Print version ISSN 0103-9733
Braz. J. Phys. vol.37 no.2c São Paulo June 2007
Partonic equation of state in relativistic heavy ion collisions
Nuclear Science Division, Lawrence Berkeley National Laboratory. 1 Cyclotron Road, Berkeley, CA 94720, USA
Recent results on chemical freeze-out, elliptic flow v2 and multi-strange hadron transverse momentum distributions are discussed and compared with model predictions. The idea of heavy flavor collectivity and light flavor thermalization is presented in the light of recent heavy flavor measurement at RHIC.
Keywords: Flow; EOS
The goal of the RHIC and the future LHC programs is to identify and study the matter with partonic degrees of freedom and determine the phase structure of the QCD phase diagram [1, 2]. In high-energy nuclear collisions, due to large initial density and frequent re-scatterings, collective motion develop . Depends on both the duration and the strength of the frequent scatterings, local thermalization might be reached in central collisions. Whence the equilibrium limit is reached, the collective motion approaches its maximum. Therefore, the information on the equation of state can be extract in analyzing the flow distributions. Since the strength of flow depends on the nature of the interactions, different hadrons that freeze-out at different stages of the collision will carry different flow. For example, heavy flavor and multi-strange hadrons freeze-out early  so they are powerful tools for studying evolution at the early partonic stage in high-energy nuclear collisions .
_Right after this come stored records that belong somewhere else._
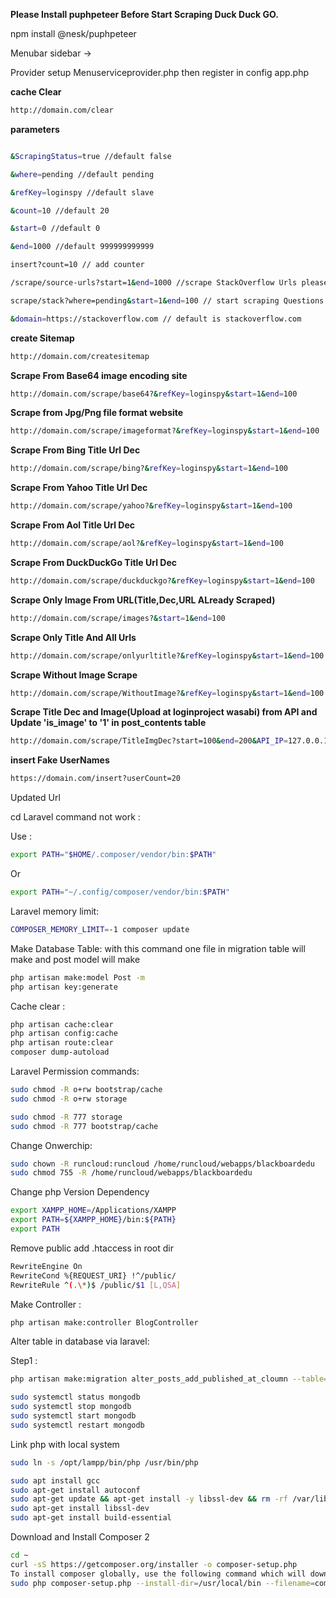 **Please Install puphpeteer Before Start Scraping Duck Duck GO.**

npm install @nesk/puphpeteer

Menubar sidebar ->

Provider setup
Menuserviceprovider.php
then register in config app.php

**cache Clear**

```sh
http://domain.com/clear

```

**parameters**

```sh

&ScrapingStatus=true //default false

&where=pending //default pending

&refKey=loginspy //default slave

&count=10 //default 20

&start=0 //default 0

&end=1000 //default 999999999999

insert?count=10 // add counter

/scrape/source-urls?start=1&end=1000 //scrape StackOverflow Urls please insert counter before this

scrape/stack?where=pending&start=1&end=100 // start scraping Questions & Answers

&domain=https://stackoverflow.com // default is stackoverflow.com
```

**create Sitemap**

```sh
http://domain.com/createsitemap
```

**Scrape From Base64 image encoding site**

```sh
http://domain.com/scrape/base64?&refKey=loginspy&start=1&end=100
```

**Scrape from Jpg/Png file format website**

```sh
http://domain.com/scrape/imageformat?&refKey=loginspy&start=1&end=100
```

**Scrape From Bing Title Url Dec**

```sh
http://domain.com/scrape/bing?&refKey=loginspy&start=1&end=100
```

**Scrape From Yahoo Title Url Dec**

```sh
http://domain.com/scrape/yahoo?&refKey=loginspy&start=1&end=100
```

**Scrape From Aol Title Url Dec**

```sh
http://domain.com/scrape/aol?&refKey=loginspy&start=1&end=100
```

**Scrape From DuckDuckGo Title Url Dec**

```sh
http://domain.com/scrape/duckduckgo?&refKey=loginspy&start=1&end=100
```

**Scrape Only Image From URL(Title,Dec,URL ALready Scraped)**

```sh
http://domain.com/scrape/images?&start=1&end=100
```

**Scrape Only Title And All Urls**

```sh
http://domain.com/scrape/onlyurltitle?&refKey=loginspy&start=1&end=100
```

**Scrape Without Image Scrape**

```sh
http://domain.com/scrape/WithoutImage?&refKey=loginspy&start=1&end=100
```

**Scrape Title Dec and Image(Upload at loginproject wasabi) from API and Update 'is_image' to '1' in post_contents table**

```sh
http://domain.com/scrape/TitleImgDec?start=100&end=200&API_IP=127.0.0.1
```

**insert Fake UserNames**

```sh
https://domain.com/insert?userCount=20
```

Updated Url

cd Laravel command not work :

Use :

```sh
export PATH="$HOME/.composer/vendor/bin:$PATH"
```

Or

```sh
export PATH="~/.config/composer/vendor/bin:$PATH"
```

Laravel memory limit:

```sh
COMPOSER_MEMORY_LIMIT=-1 composer update
```

Make Database Table: with this command one file in migration table will make and post model will make

```sh
php artisan make:model Post -m
php artisan key:generate
```

Cache clear :

```sh
php artisan cache:clear
php artisan config:cache
php artisan route:clear
composer dump-autoload
```

Laravel Permission commands:

```sh
sudo chmod -R o+rw bootstrap/cache
sudo chmod -R o+rw storage
```

```sh
sudo chmod -R 777 storage
sudo chmod -R 777 bootstrap/cache
```

Change Onwerchip:

```sh
sudo chown -R runcloud:runcloud /home/runcloud/webapps/blackboardedu
sudo chmod 755 -R /home/runcloud/webapps/blackboardedu
```

Change php Version Dependency

```sh
export XAMPP_HOME=/Applications/XAMPP
export PATH=${XAMPP_HOME}/bin:${PATH}
export PATH
```

Remove public add .htaccess in root dir

```sh
RewriteEngine On
RewriteCond %{REQUEST_URI} !^/public/
RewriteRule ^(.\*)$ /public/$1 [L,QSA]
```

Make Controller :

```sh
php artisan make:controller BlogController
```

Alter table in database via laravel:

Step1 :

```sh
php artisan make:migration alter_posts_add_published_at_cloumn --table=posts
```

```sh
sudo systemctl status mongodb
sudo systemctl stop mongodb
sudo systemctl start mongodb
sudo systemctl restart mongodb
```

Link php with local system

```sh
sudo ln -s /opt/lampp/bin/php /usr/bin/php

sudo apt install gcc
sudo apt-get install autoconf
sudo apt-get update && apt-get install -y libssl-dev && rm -rf /var/lib/apt/lists/\*
sudo apt-get install libssl-dev
sudo apt-get install build-essential
```

Download and Install Composer 2

```sh
cd ~
curl -sS https://getcomposer.org/installer -o composer-setup.php
To install composer globally, use the following command which will download and install Composer as a system-wide command named composer, under /usr/local/bin:
sudo php composer-setup.php --install-dir=/usr/local/bin --filename=composer
```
In this paper, we will focus on bulk production. Those who are interested in the physics issues of initial conditions and high pT phenomena are referred to Refs. [6-8] and references therein. We will first discuss the recent results on partonic collectivity observed at RHIC. Chemical freeze-out and transverse momentum distributions will be compared with model predictions. Later, we discuss the heavy flavor results. The connection between heavy flavor collectivity and light flavor thermalization will be address. A brief summary will be presented at the end.
II. THE QCD PHASE DIAGRAM
A sketch of a QCD phase diagram is shown in Fig. 1: temperature versus baryon chemical potentials. The center of mass energies and the corresponding accelerators are also indicated on the plot. In this paper, we will focus on the region relevant to the high-energy nuclear collisions. For those interested in the properties of very high baryon density, we refer the to Ref. . As can be seen, a smaller net-baryon density region is explored in collisions at higher beam energies. In that region, the temperature is almost constant at T = 165 MeV. All data points, extracted at the moment of chemical freeze-out, are from Refs. [10, 11]. The excellent fit obtained to the measured ratios in the figure, including stable and long-lived hadrons through multi-strange baryons, is consistent with the light flavors, u, d, and s, having reached chemical equilibrium for central collisions at Tch = 160 ± 10 MeV [10, 12]. The deviations of the short-lived resonance yields are the results of hadronic rescatterings after the chemical freeze-out.
The temperature deduced from the fits is essentially equal to the critical value of critical temperature from a Lattice QCD calculation. Therefore the deduced value of Tch could be considered as both the hadronization and a lower limit of the partonic thermalization temperature. Now the questions are: How is the energy partitioned between collective motion and random thermal motion in the final state hadrons? What is the partonic EOS? Where is the phase boundary in the QCD phase diagram?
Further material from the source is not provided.